AMER SOC CLINICAL ONCOLOGY. 2005: 8932–41
Abstract
To identify a 15-KDa novel hypoxia-induced secreted protein in head and neck squamous cell carcinomas (HNSCC) and to determine its role in malignant progression.We used surface-enhanced laser desorption ionization time-of-flight mass spectrometry (SELDI-TOF-MS) and tandem MS to identify a novel hypoxia-induced secreted protein in FaDu cells. We used immunoblots, real-time polymerase chain reaction (PCR), and enzyme-linked immunoabsorbent assay to confirm the hypoxic induction of this secreted protein as galectin-1 in cell lines and xenografts. We stained tumor tissues from 101 HNSCC patients for galectin-1, CA IX (carbonic anhydrase IX, a hypoxia marker) and CD3 (a T-cell marker).

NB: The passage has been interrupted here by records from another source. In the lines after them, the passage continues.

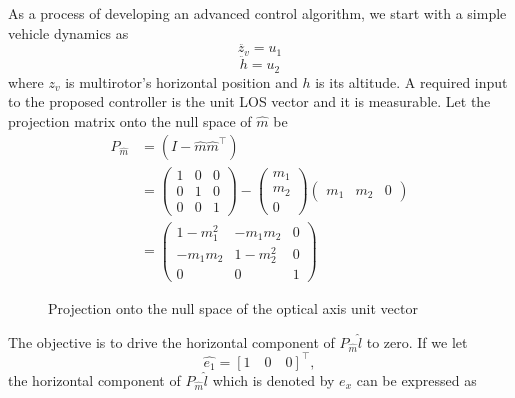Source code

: As a process of developing an advanced control algorithm, we start with a simple vehicle dynamics as 
\begin{equation}
\ddot{z_v}=u_1
\end{equation}
\begin{equation}
\ddot{h}=u_2
\end{equation} where $z_v$ is multirotor's horizontal position and $h$ is its altitude.
A required input to the proposed controller is the unit LOS vector and it is measurable. 
Let the projection matrix onto the null space of $\hat{m}$ be 
\begin{align}
P_{\hat{m}}&=(I-\hat{m}\hat{m}^\top)
\\&=\begin{pmatrix}1 & 0 & 0 \\ 0 & 1 & 0 \\ 0 & 0 & 1 \end{pmatrix}
-\begin{pmatrix} m_1 \\ m_2 \\ 0 \end{pmatrix}\begin{pmatrix} m_1 & m_2 & 0 \end{pmatrix}
\\&=\begin{pmatrix}1-m_1^2 & -m_1m_2 & 0 \\ -m_1m_2 & 1-m_2^2 & 0 \\ 0 & 0 & 1 \end{pmatrix}
\label{p_mhat}
\end{align}
\begin{figure}[thpb]
	\centering
	\caption{Projection onto the null space of the optical axis unit vector}
	\label{projection}
\end{figure}
The objective is to drive the horizontal component of $P_{\hat{m}}\hat{l}$ to zero. If we let
\begin{equation}
\hat{e_1}=[1 \quad 0 \quad 0]^\top,
\label{e_1}
\end{equation}
the horizontal component of $P_{\hat{m}}\hat{l}$ which is denoted by $e_x$ can be expressed as
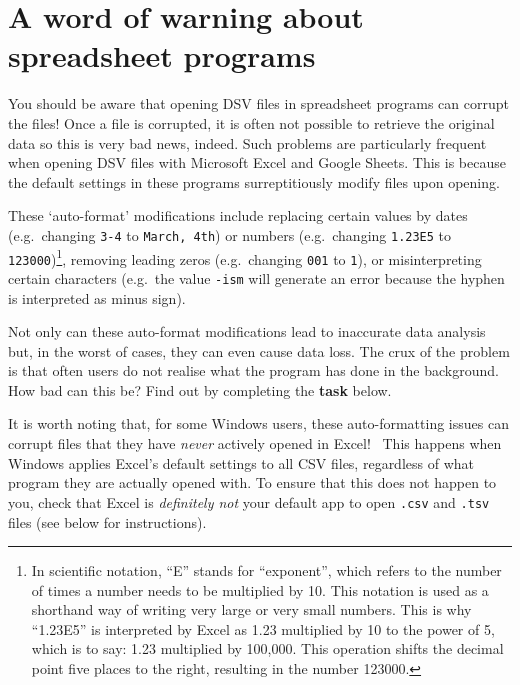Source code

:\documentclass[
  letterpaper,
  DIV=11,
  numbers=noendperiod]{scrreprt}
\begin{document}
\section{\texorpdfstring{A word of warning about spreadsheet
programs~️}{A word of warning about spreadsheet programs~️}}\label{sec-ExcelWarning}

You should be aware that opening DSV files in spreadsheet programs can
corrupt the files! Once a file is corrupted, it is often not possible to
retrieve the original data so this is very bad news, indeed. Such
problems are particularly frequent when opening DSV files with Microsoft
Excel and Google Sheets. This is because the default settings in these
programs surreptitiously modify files upon opening.

These `auto-format' modifications include replacing certain values by
dates (e.g.~changing \texttt{3-4} to \texttt{March,\ 4th}) or numbers
(e.g.~changing \texttt{1.23E5} to \texttt{123000})\footnote{In
  scientific notation, ``E'' stands for ``exponent'', which refers to
  the number of times a number needs to be multiplied by 10. This
  notation is used as a shorthand way of writing very large or very
  small numbers. This is why ``1.23E5'' is interpreted by Excel as 1.23
  multiplied by 10 to the power of 5, which is to say: 1.23 multiplied
  by 100,000. This operation shifts the decimal point five places to the
  right, resulting in the number 123000.}, removing leading zeros
(e.g.~changing \texttt{001} to \texttt{1}), or misinterpreting certain
characters (e.g.~the value \texttt{-ism} will generate an error because
the hyphen is interpreted as minus sign).

Not only can these auto-format modifications lead to inaccurate data
analysis but, in the worst of cases, they can even cause data loss. The
crux of the problem is that often users do not realise what the program
has done in the background. How bad can this be? Find out by completing
the {\textbf{task}} below.

It is worth noting that, for some Windows users, these auto-formatting
issues can corrupt files that they have \emph{never} actively opened in
Excel!~️ This happens when Windows applies Excel's
default settings to all CSV files, regardless of what program they are
actually opened with. To ensure that this does not happen to you, check
that Excel is \emph{definitely not} your default app to open
\texttt{.csv} and \texttt{.tsv} files (see below for instructions).
\end{document}
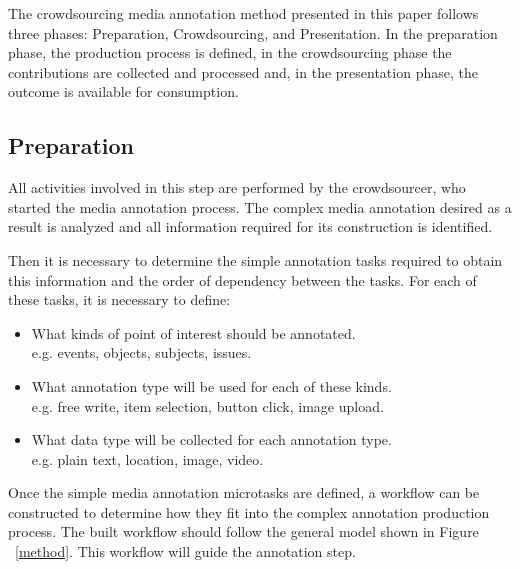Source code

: The crowdsourcing media annotation method presented in this paper follows three phases: Preparation, Crowdsourcing, and Presentation. In the preparation phase, the production process is defined, in the crowdsourcing phase the contributions are collected and processed and, in the presentation phase, the outcome is available for consumption.

\subsection{Preparation} 
All activities involved in this step are performed by the crowdsourcer, who started the media annotation process. The complex media annotation desired as a result is analyzed and all information required for its construction is identified.

Then it is necessary to determine the simple annotation tasks required to obtain this information and the order of dependency between the tasks. For each of these tasks, it is necessary to define:
\begin{itemize}
\item What kinds of point of interest should be annotated.\\e.g. events, objects, subjects, issues.
\item What annotation type will be used for each of these kinds.\\e.g. free write, item selection, button click, image upload.
\item What data type will be collected for each annotation type.\\e.g. plain text, location, image, video.
\end{itemize}


Once the simple media annotation microtasks are defined, a workflow can be constructed to determine how they fit into the complex annotation production process. The built workflow should follow the general model shown in Figure ~\ref{method}. This workflow will guide the annotation step.

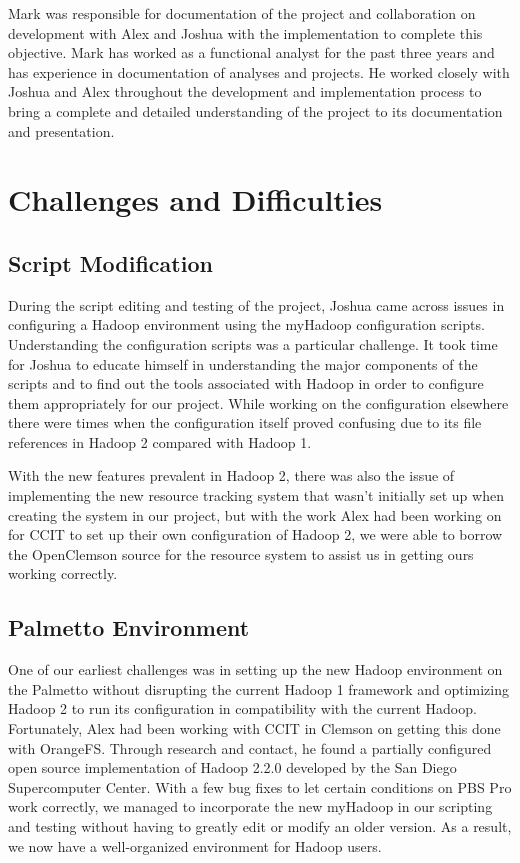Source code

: \documentclass[conference]{IEEEtran}
\begin{document}
			Mark was responsible for documentation of the project and collaboration on development with Alex and Joshua with the implementation to complete this objective. Mark has worked as a functional analyst for the past three years and has experience in documentation of analyses and projects. He worked closely with Joshua and Alex throughout the development and implementation process to bring a complete and detailed understanding of the project to its documentation and presentation.

		\section{Challenges and Difficulties}
			\subsection{Script Modification}
				During the script editing and testing of the project, Joshua came across issues in configuring a Hadoop environment using the myHadoop configuration scripts. Understanding the configuration scripts was a particular challenge. It took time for Joshua to educate himself in understanding the major components of the scripts and to find out the tools associated with Hadoop in order to configure them appropriately for our project. While working on the configuration elsewhere there were times when the configuration itself proved confusing due to its file references in Hadoop 2 compared with Hadoop 1. 

                With the new features prevalent in Hadoop 2, there was also the issue of implementing the new resource tracking system that wasn’t initially set up when creating the system in our project, but with the work Alex had been working on for CCIT to set up their own configuration of Hadoop 2, we were able to borrow the OpenClemson source\cite{openclemson} for the resource system to assist us in getting ours working correctly.
			\subsection{Palmetto Environment}
				One of our earliest challenges was in setting up the new Hadoop environment on the Palmetto without disrupting the current Hadoop 1 framework and optimizing Hadoop 2 to run its configuration in compatibility with the current Hadoop. Fortunately, Alex had been working with CCIT in Clemson on getting this done with OrangeFS. Through research and contact, he found a partially configured open source implementation of Hadoop 2.2.0 developed by the San Diego Supercomputer Center. With a few bug fixes to let certain conditions on PBS Pro work correctly, we managed to incorporate the new myHadoop in our scripting and testing without having to greatly edit or modify an older version. As a result, we now have a well-organized environment for Hadoop users.
\end{document}
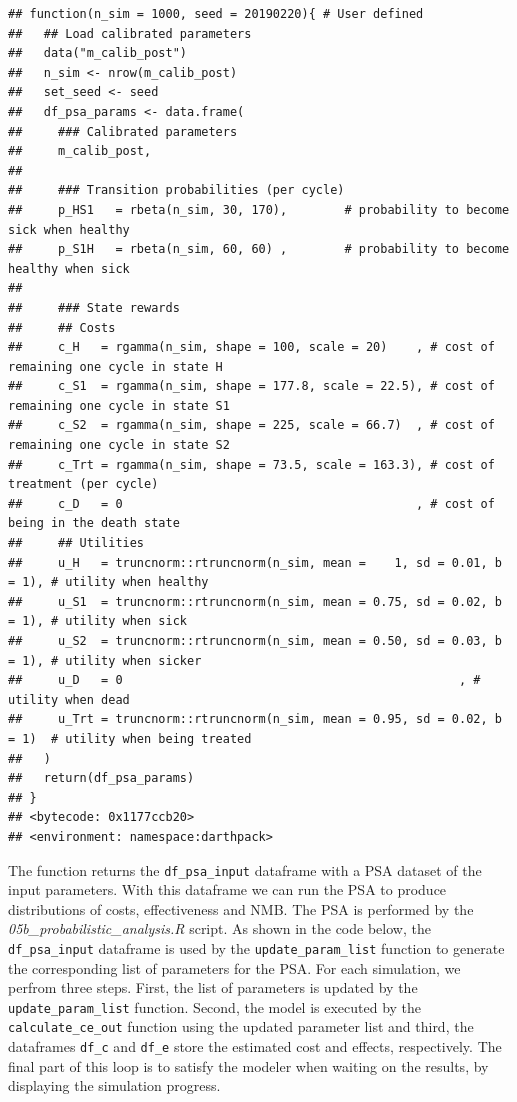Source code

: \documentclass[]{book}
\begin{document}
\begin{verbatim}
## function(n_sim = 1000, seed = 20190220){ # User defined
##   ## Load calibrated parameters
##   data("m_calib_post")
##   n_sim <- nrow(m_calib_post)
##   set_seed <- seed
##   df_psa_params <- data.frame(
##     ### Calibrated parameters
##     m_calib_post,
##     
##     ### Transition probabilities (per cycle)
##     p_HS1   = rbeta(n_sim, 30, 170),        # probability to become sick when healthy
##     p_S1H   = rbeta(n_sim, 60, 60) ,        # probability to become healthy when sick
##     
##     ### State rewards
##     ## Costs
##     c_H   = rgamma(n_sim, shape = 100, scale = 20)    , # cost of remaining one cycle in state H
##     c_S1  = rgamma(n_sim, shape = 177.8, scale = 22.5), # cost of remaining one cycle in state S1
##     c_S2  = rgamma(n_sim, shape = 225, scale = 66.7)  , # cost of remaining one cycle in state S2
##     c_Trt = rgamma(n_sim, shape = 73.5, scale = 163.3), # cost of treatment (per cycle)
##     c_D   = 0                                         , # cost of being in the death state
##     ## Utilities
##     u_H   = truncnorm::rtruncnorm(n_sim, mean =    1, sd = 0.01, b = 1), # utility when healthy
##     u_S1  = truncnorm::rtruncnorm(n_sim, mean = 0.75, sd = 0.02, b = 1), # utility when sick
##     u_S2  = truncnorm::rtruncnorm(n_sim, mean = 0.50, sd = 0.03, b = 1), # utility when sicker
##     u_D   = 0                                               , # utility when dead
##     u_Trt = truncnorm::rtruncnorm(n_sim, mean = 0.95, sd = 0.02, b = 1)  # utility when being treated
##   )
##   return(df_psa_params)
## }
## <bytecode: 0x1177ccb20>
## <environment: namespace:darthpack>
\end{verbatim}

The function returns the \texttt{df\_psa\_input} dataframe with a PSA
dataset of the input parameters. With this dataframe we can run the PSA
to produce distributions of costs, effectiveness and NMB. The PSA is
performed by the \emph{05b\_probabilistic\_analysis.R} script. As shown
in the code below, the \texttt{df\_psa\_input} dataframe is used by the
\texttt{update\_param\_list} function to generate the corresponding list
of parameters for the PSA. For each simulation, we perfrom three steps.
First, the list of parameters is updated by the
\texttt{update\_param\_list} function. Second, the model is executed by
the \texttt{calculate\_ce\_out} function using the updated parameter
list and third, the dataframes \texttt{df\_c} and \texttt{df\_e} store
the estimated cost and effects, respectively. The final part of this
loop is to satisfy the modeler when waiting on the results, by
displaying the simulation progress.
\end{document}
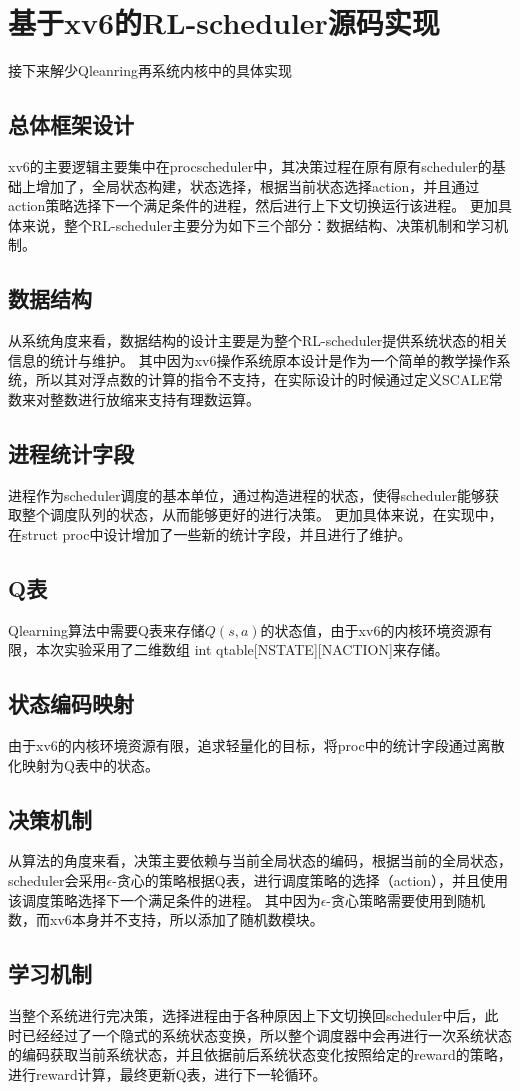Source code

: \section{基于xv6的RL-scheduler源码实现}
接下来解少Qleanring再系统内核中的具体实现
\subsection{总体框架设计}
xv6的主要逻辑主要集中在procscheduler中，其决策过程在原有原有scheduler的基础上增加了，全局状态构建，状态选择，根据当前状态选择action，并且通过action策略选择下一个满足条件的进程，然后进行上下文切换运行该进程。
更加具体来说，整个RL-scheduler主要分为如下三个部分：数据结构、决策机制和学习机制。

\subsection{数据结构}
从系统角度来看，数据结构的设计主要是为整个RL-scheduler提供系统状态的相关信息的统计与维护。
其中因为xv6操作系统原本设计是作为一个简单的教学操作系统，所以其对浮点数的计算的指令不支持，在实际设计的时候通过定义SCALE常数来对整数进行放缩来支持有理数运算。
\subsection{进程统计字段}
进程作为scheduler调度的基本单位，通过构造进程的状态，使得scheduler能够获取整个调度队列的状态，从而能够更好的进行决策。
更加具体来说，在实现中，在struct proc中设计增加了一些新的统计字段，并且进行了维护。
\subsection{Q表}
Qlearning算法中需要Q表来存储$Q(s,a)$的状态值，由于xv6的内核环境资源有限，本次实验采用了二维数组
int qtable[NSTATE][NACTION]来存储。
\subsection{状态编码映射}
由于xv6的内核环境资源有限，追求轻量化的目标，将proc中的统计字段通过离散化映射为Q表中的状态。
\subsection{决策机制}
从算法的角度来看，决策主要依赖与当前全局状态的编码，根据当前的全局状态，scheduler会采用$\epsilon$-贪心的策略根据Q表，进行调度策略的选择（action），并且使用该调度策略选择下一个满足条件的进程。
其中因为$\epsilon$-贪心策略需要使用到随机数，而xv6本身并不支持，所以添加了随机数模块。
\subsection{学习机制}
当整个系统进行完决策，选择进程由于各种原因上下文切换回scheduler中后，此时已经经过了一个隐式的系统状态变换，所以整个调度器中会再进行一次系统状态的编码获取当前系统状态，并且依据前后系统状态变化按照给定的reward的策略，进行reward计算，最终更新Q表，进行下一轮循环。
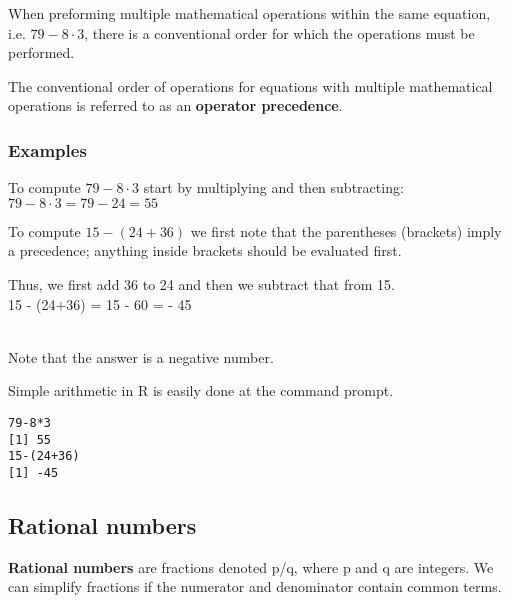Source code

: \documentclass[12pt,a4paper]{article}
\theoremstyle{regla}
\theoremstyle{remark}
\theoremstyle{definition}
\theoremstyle{nonumberbreak}
\begin{document}
When preforming multiple mathematical operations within the same equation, i.e. $79 - 8\cdot 3$, there is a conventional order for which the operations must be performed.  

\begin{defn}
The conventional order of operations for equations with multiple mathematical operations is referred to as an \textbf{operator precedence}.
\end {defn}


\subsubsection{Examples}
\begin{xmpl}
To compute $79 - 8\cdot 3$ start by multiplying and then subtracting:\\
$79 - 8\cdot 3 = 79-24 = 55$
\end{xmpl} 
\begin{xmpl} 
To compute $15 - (24 + 36)$ we first note that the parentheses (brackets) imply a precedence; anything inside brackets should be evaluated first.

Thus, we first add 36 to 24 and then we subtract that from 15.\\ 
15 - (24+36) = 15 - 60 = - 45\\\

Note that the answer is a negative number. 
\end{xmpl} 
\begin{xmpl} 
Simple arithmetic in R is easily done at the command prompt.
\begin{verbatim}
79-8*3
[1] 55
15-(24+36)
[1] -45
\end{verbatim}
\end{xmpl} 


\subsection{Rational numbers}
\begin{fbox}
\begin{minipage}{0.97\textwidth}
{\bf Rational numbers} are fractions denoted p/q, where p and q are integers. We can simplify fractions if the numerator and denominator contain common terms.
\end{minipage}
\end{fbox}
\end{document}
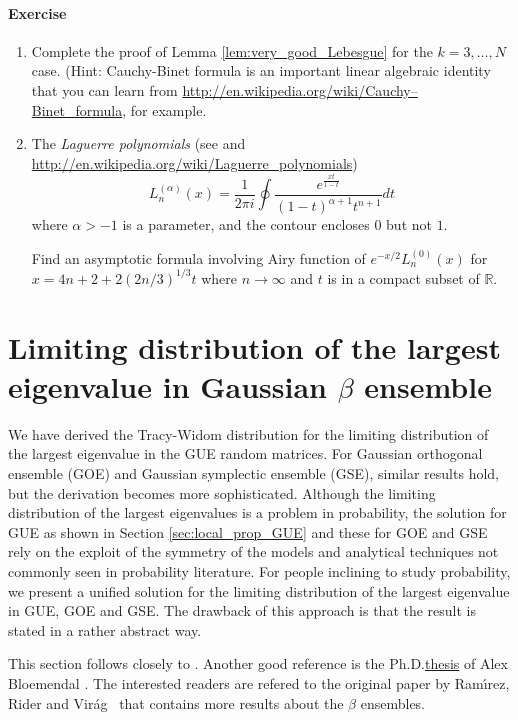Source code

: \documentclass[11pt, a4paper]{article}
\numberwithin{equation}{section}
\newcommand{\realR}{\mathbb{R}}
\newcommand{\Ramirez}{Ram{\'{\i}}rez}
\newcommand{\Virag}{Vir{\'a}g}
\theoremstyle{definition}
\theoremstyle{remark}
\begin{document}
\paragraph{Exercise}

\begin{enumerate}
\item 
  Complete the proof of Lemma \ref{lem:very_good_Lebesgue} for the $k = 3, \dotsc, N$ case. (Hint: Cauchy-Binet formula is an important linear algebraic identity that you can learn from \url{http://en.wikipedia.org/wiki/Cauchy–Binet_formula}, for example.
\item
  The \emph{Laguerre polynomials} (see \cite{Szego75} and \url{http://en.wikipedia.org/wiki/Laguerre_polynomials})
  \begin{equation}
    L^{(\alpha)}_n(x) = \frac{1}{2\pi i} \oint \frac{e^{\frac{xt}{1 - t}}}{(1 - t)^{\alpha + 1} t^{n + 1}} dt
  \end{equation}
  where $\alpha > -1$ is a parameter, and the contour encloses $0$ but not $1$.

  Find an asymptotic formula involving Airy function of $e^{-x/2} L^{(0)}_n(x)$ for $x = 4n + 2 + 2(2n/3)^{1/3} t$ where $n \to \infty$ and $t$ is in a compact subset of $\realR$.
\end{enumerate}

\section{Limiting distribution of the largest eigenvalue in Gaussian $\beta$ ensemble}

We have derived the Tracy-Widom distribution for the limiting distribution of the largest eigenvalue in the GUE random matrices. For Gaussian orthogonal ensemble (GOE) and Gaussian symplectic ensemble (GSE), similar results hold, but the derivation becomes more sophisticated. Although the limiting distribution of the largest eigenvalues is a problem in probability, the solution for GUE as shown in Section \ref{sec:local_prop_GUE} and these for GOE and GSE rely on the exploit of the symmetry of the models and analytical techniques not commonly seen in probability literature. For people inclining to study probability, we present a unified solution for the limiting distribution of the largest eigenvalue in GUE, GOE and GSE. The drawback of this approach is that the result is stated in a rather abstract way.

This section follows closely to \cite[Section 4.5]{Anderson-Guionnet-Zeitouni10}. Another good reference is the Ph.D.\@ \href{https://tspace.library.utoronto.ca/bitstream/1807/31693/3/Bloemendal_Alex_201111_PhD_Thesis.pdf}{thesis} of Alex Bloemendal \cite{Bloemendal11}. The interested readers are refered to the original paper by \Ramirez, Rider and \Virag\ \cite{Ramirez-Rider-Virag11} that contains more results about the $\beta$ ensembles.
\end{document}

Expression of these markers was correlated to each other and to treatment outcomes.SELDI-TOF studies yielded a hypoxia-induced peak at 15 kDa that proved to be galectin-1 by MS analysis. Immunoblots and PCR studies confirmed increased galectin-1 expression by hypoxia in several cancer cell lines. Plasma levels of galectin-1 were higher in tumor-bearing severe combined immunodeficiency (SCID) mice breathing 10% O2 compared with mice breathing room air. In HNSCC patients, there was a significant correlation between galectin-1 and CA IX staining (P = .01) and a strong inverse correlation between galectin-1 and CD3 staining (P = .01). Expression of galectin-1 and CD3 were significant predictors for overall survival on multivariate analysis.Galectin-1 is a novel hypoxia-regulated protein and a prognostic marker in HNSCC. This study presents a new mechanism on how hypoxia can affect the malignant progression and therapeutic response of solid tumors by regulating the secretion of proteins that modulate immune privilege.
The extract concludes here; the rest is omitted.